竜ならば、誇り高き強者として知られるあの種ならば、脅しも通じないかもしれない。敗色濃厚な状況でも牙を向けるかもしれない。
だが、亜竜なら? 媚び諂いの目を受けて確信した。彼我の間にできている『上下関係』を。
パーティメンバーに必要なのは信頼だ。だが、俺は藤堂のパーティメンバーではない。グレシャと結ぶのは服従と被服従の関係でいい。信頼は勝手に藤堂たちと結んでくれ。
一歩踏み込む。慌てて後退ろうとして、仰向けに転んだグレシャの腹に伸し掛かるように膝を乗せ、腕を抑えこみ、至近距離からその瞳の中を覗き込む。その目の中に映る自分と向き合うかのように。
膝でその腹を軽く推す。グレシャが呻く。握ったその腕はしっとりと湿っていた。
言葉に、視線に殺意を込める。その存在それ自体に刻みつける。トラウマになるように。万が一にも俺に逆らわないように。
「藤堂たちに手を出したら殺す。例えどこに逃げようが確実に追い詰め惨たらしく殺す。だが、俺の命令に従う限り手を下さない事を約束しよう」
「……や」
その喉から初めて声が出た。透き通るような女の声。竜だった頃に聞いた声とは異なり、ノイズはない。声帯も人のものに変わっているのだろう。大きな声を出したらその瞬間に喉を潰すつもりだったが、声は囁くように小さかった。そのままの姿勢で続きを待つ。

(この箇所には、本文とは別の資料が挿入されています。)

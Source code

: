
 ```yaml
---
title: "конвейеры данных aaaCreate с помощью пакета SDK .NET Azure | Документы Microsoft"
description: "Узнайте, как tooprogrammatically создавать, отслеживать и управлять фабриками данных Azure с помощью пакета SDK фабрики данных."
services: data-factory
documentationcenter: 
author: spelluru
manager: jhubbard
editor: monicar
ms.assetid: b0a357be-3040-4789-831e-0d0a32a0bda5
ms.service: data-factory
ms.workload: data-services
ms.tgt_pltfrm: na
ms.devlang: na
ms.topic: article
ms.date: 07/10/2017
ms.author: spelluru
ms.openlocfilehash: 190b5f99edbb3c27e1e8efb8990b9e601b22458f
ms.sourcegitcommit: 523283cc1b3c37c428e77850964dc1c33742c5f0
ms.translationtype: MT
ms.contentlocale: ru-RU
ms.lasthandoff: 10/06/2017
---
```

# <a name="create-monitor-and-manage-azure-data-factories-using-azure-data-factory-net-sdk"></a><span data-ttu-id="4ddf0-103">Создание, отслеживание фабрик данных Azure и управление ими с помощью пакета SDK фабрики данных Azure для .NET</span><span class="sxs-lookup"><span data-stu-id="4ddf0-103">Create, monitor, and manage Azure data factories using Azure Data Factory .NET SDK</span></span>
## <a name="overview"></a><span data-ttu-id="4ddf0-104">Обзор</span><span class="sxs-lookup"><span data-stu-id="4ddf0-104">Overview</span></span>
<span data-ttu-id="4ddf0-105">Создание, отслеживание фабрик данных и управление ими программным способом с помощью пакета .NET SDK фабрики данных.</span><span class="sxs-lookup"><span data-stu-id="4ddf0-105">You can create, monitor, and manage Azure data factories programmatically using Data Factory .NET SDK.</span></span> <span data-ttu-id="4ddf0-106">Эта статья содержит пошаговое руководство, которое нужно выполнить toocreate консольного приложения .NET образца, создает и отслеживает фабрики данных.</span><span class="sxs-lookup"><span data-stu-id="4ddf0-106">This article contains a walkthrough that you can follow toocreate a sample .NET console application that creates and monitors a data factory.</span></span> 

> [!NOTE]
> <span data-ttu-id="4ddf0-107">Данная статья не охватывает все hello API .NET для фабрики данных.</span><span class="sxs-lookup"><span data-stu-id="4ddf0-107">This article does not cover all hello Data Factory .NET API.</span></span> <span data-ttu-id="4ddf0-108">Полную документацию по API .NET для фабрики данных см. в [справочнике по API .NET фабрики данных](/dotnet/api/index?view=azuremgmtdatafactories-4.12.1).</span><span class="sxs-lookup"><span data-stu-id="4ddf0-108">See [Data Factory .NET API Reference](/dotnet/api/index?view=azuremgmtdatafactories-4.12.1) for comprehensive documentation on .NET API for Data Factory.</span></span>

その唇は震え、荒い息を仕切りに吐き出している。顔色はすこぶる悪く、血の気というものが感じられない。トラウマを、上位者の存在を刻みつける。俺は自身の仕事に満足した。
「やくそく……する」
まだ慣れていないのか、舌っ足らずな声。
だが、そんな事はどうでもいい。そもそも、どうして森の奥に住むこいつが人語を操れるのかが不思議なのだ。重要なのは意思疎通ができたという事。

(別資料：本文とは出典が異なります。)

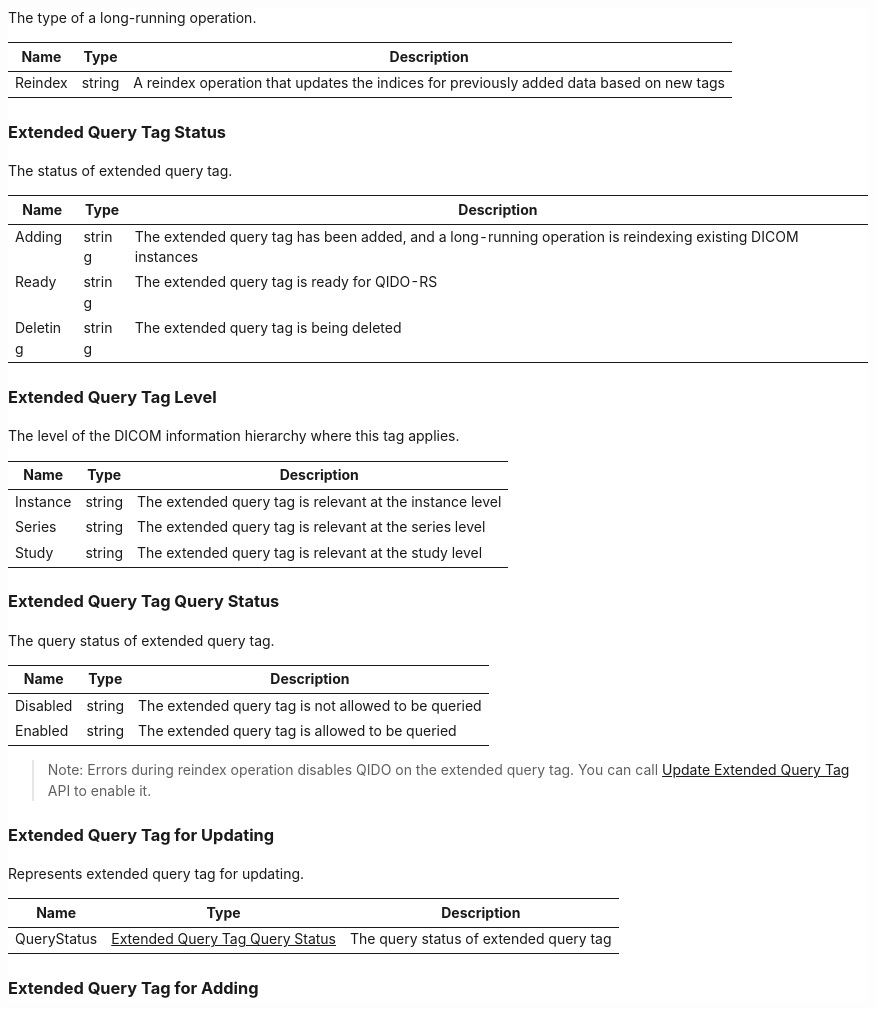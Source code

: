 The type of  a long-running operation.

| Name    | Type   | Description                                                  |
| ------- | ------ | ------------------------------------------------------------ |
| Reindex | string | A reindex operation that updates the indices for previously added data based on new tags |

### Extended Query Tag Status

The status of  extended query tag.

| Name     | Type   | Description                                                  |
| -------- | ------ | ------------------------------------------------------------ |
| Adding   | string | The extended query tag has been added, and a long-running operation is reindexing existing DICOM instances |
| Ready    | string | The extended query tag  is ready for QIDO-RS                 |
| Deleting | string | The extended query tag  is being deleted                     |

### Extended Query Tag Level

The level of the DICOM information hierarchy where this tag applies.

| Name     | Type   | Description                                              |
| -------- | ------ | -------------------------------------------------------- |
| Instance | string | The extended query tag is relevant at the instance level |
| Series   | string | The extended query tag is relevant at the series level   |
| Study    | string | The extended query tag is relevant at the study level    |

### Extended Query Tag Query Status

The query status of extended query tag.

| Name     | Type   | Description                                         |
| -------- | ------ | --------------------------------------------------- |
| Disabled | string | The extended query tag is not allowed to be queried |
| Enabled  | string | The extended query tag is allowed to be queried     |

> Note:  Errors during reindex operation disables QIDO on the extended query tag. You can call [Update Extended Query Tag](#update-extended-query-tag) API to enable it.

### Extended Query Tag for Updating

Represents extended query tag for updating.

| Name        | Type                                                         | Description                            |
| ----------- | ------------------------------------------------------------ | -------------------------------------- |
| QueryStatus | [Extended Query Tag Query Status](#extended-query-tag-query-status) | The query status of extended query tag |

### Extended Query Tag for Adding
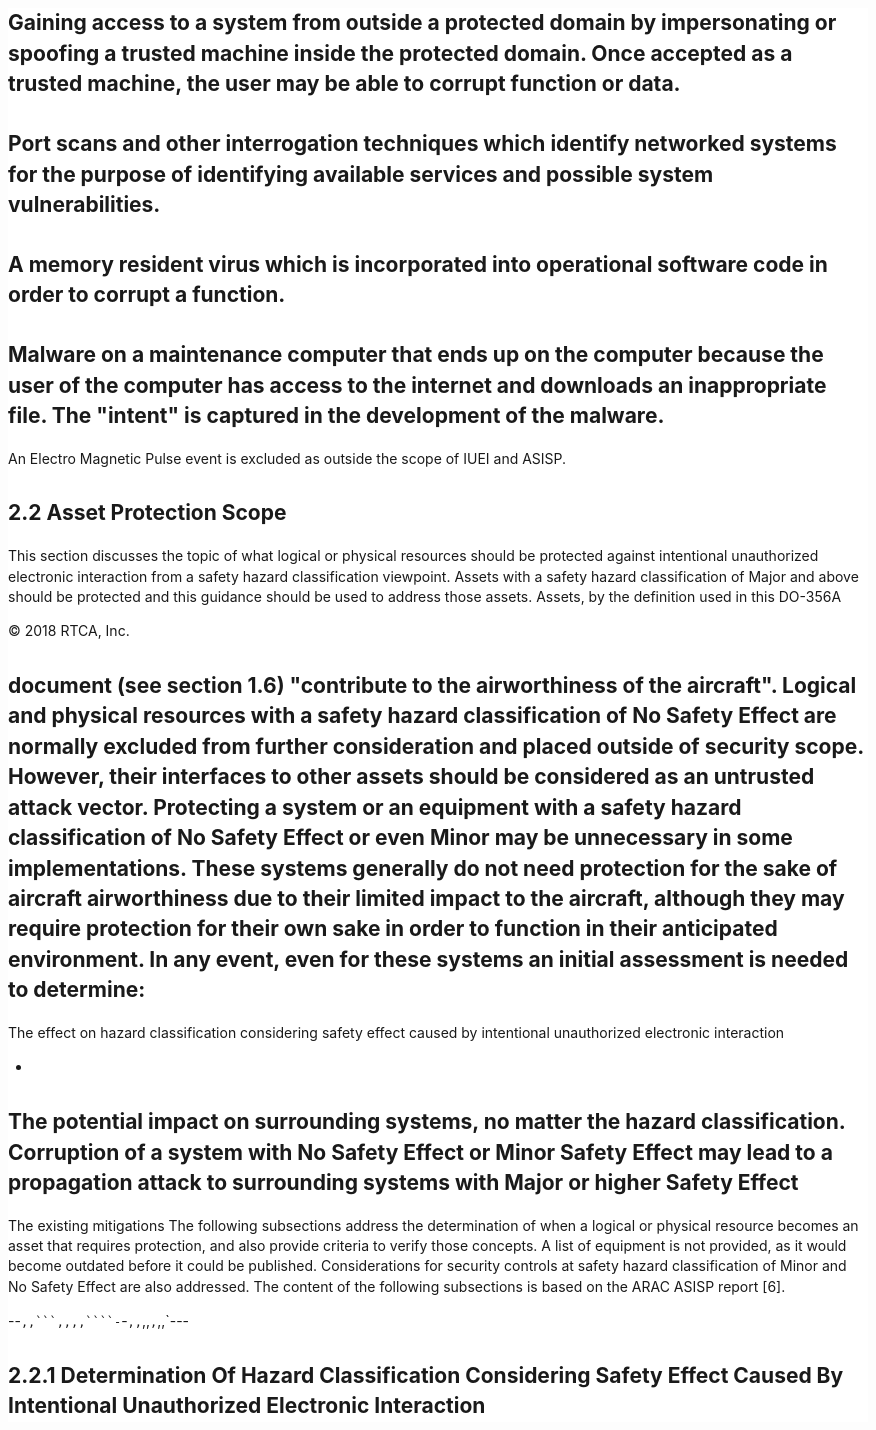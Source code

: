 Gaining access to a system from outside a protected domain by impersonating or spoofing a trusted machine inside the protected domain. Once accepted as a trusted machine, the user may be able to corrupt function or data. 
- 
Port scans and other interrogation techniques which identify networked systems for the purpose of identifying available services and possible system vulnerabilities. 
- 
A memory resident virus which is incorporated into operational software code in order to corrupt a function. 
- 
Malware on a maintenance computer that ends up on the computer because the user of the computer has access to the internet and downloads an inappropriate file. The "intent" is captured in the development of the malware. 
- 
An Electro Magnetic Pulse event is excluded as outside the scope of IUEI and ASISP. 

## 2.2 Asset Protection Scope

This section discusses the topic of what logical or physical resources should be protected against intentional unauthorized electronic interaction from a safety hazard classification viewpoint. Assets with a safety hazard classification of Major and above should be protected and this guidance should be used to address those assets. Assets, by the definition used in this DO-356A  
 
© 2018 RTCA, Inc. 

 
document (see section 1.6) "contribute to the airworthiness of the aircraft". Logical and physical resources with a safety hazard classification of No Safety Effect are normally excluded from further consideration and placed outside of security scope. However, their interfaces to other assets should be considered as an untrusted attack vector. Protecting a system or an equipment with a safety hazard classification of No Safety Effect or even Minor may be unnecessary in some implementations. These systems generally do not need protection for the sake of aircraft airworthiness due to their limited impact to the aircraft, although they may require protection for their own sake in order to function in their anticipated environment. In any event, even for these systems an initial assessment is needed to determine: 
- 
The effect on hazard classification considering safety effect caused by intentional unauthorized electronic interaction 

- 
The potential impact on surrounding systems, no matter the hazard classification. Corruption of a system with No Safety Effect or Minor Safety Effect may lead to a 
propagation attack to surrounding systems with Major or higher Safety Effect 
- 
The existing mitigations 
The following subsections address the determination of when a logical or physical resource becomes an asset that requires protection, and also provide criteria to verify those concepts. A list of equipment is not provided, as it would become outdated before it could be published. Considerations for security controls at safety hazard classification of Minor and No Safety Effect are also addressed. The content of the following subsections is based on the ARAC ASISP report [6]. 

--`,,```,,,,````-`-`,,`,,`,`,,`---

## 2.2.1 Determination Of Hazard Classification Considering Safety Effect Caused By Intentional Unauthorized Electronic Interaction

身体をゆっくりと離す。ほっとするようにその身体が上下に揺れる。
「これは……契約だ」
一方的な通達、断定に、グレシャは身体を震わせまるで引き寄せられるようにして俺を見上げていた。
哀れだとは思わない。これはやむを得ない犠牲。
竜の一匹や二匹、魔王討伐のためならば捧げよう。人のエゴのために死ぬがいい。
「アレスさん……」
アメリアが乾いた声で俺の名を呼ぶ。俺のやり口は既に知っていると思っていたが、実際に見るのとでは違っているか。
あらゆる外敵を排して生きてきた。今更手を汚す事に抵抗はない。
「抗議は後で聞く」
部屋に掛けられた時計を確認する。突入して十分。他に詰める内容もある。藤堂たちが帰ってくる前に退出、リミスも起こしておかねばならないだろう。時間はない。
まだペタリと座り込んだままのグレシャに質問を続けた。確認せねばならない事は他にもあった。
「グレシャ……ああ、お前を便宜的にグレシャと呼ぶが、お前は何故森の奥から出てきた? お前の縄張りはあんな浅い部分ではなかったはずだ」
偶然? 事故?
ありえない。そもそも、グレイシャル・プラント出現の報は二度目である。一度目ならばたまたまという線もありえるだろうが、そう何度も連続で発生する事象でない事は既に村長から聞いている。
いや、偶然だとしても確信が欲しかった。
グレシャが俺の問いに、ひゃっくりでもするかのように喉を慣らして、そして答えた。
「あ、あくまが……」
果たして、グレシャからの回答は俺の嫌な予感を裏付けるものだった。
俺から脅されたためではないだろう。慄くような唇、恐怖の滲んだ目線。
「あくまが、もりに、あらわれた」
厄介事は厄介事を呼び寄せる。災厄の芽は潰さねばならない。
「あ……くま……?」
アメリアが肩を震わせ、こちらを見る。白皙と呼ぶよりは青ざめると表現した方がしっくりくる表情。
だが、俺は既にその現実を予測していた。予想が確信に変わっただけだ。
何が起ころうが、任務は遂行する。
鬼が出るか蛇が出るか。
亜竜が二度も出たのだ。悪魔の一匹や二匹で今更騒ぐものか。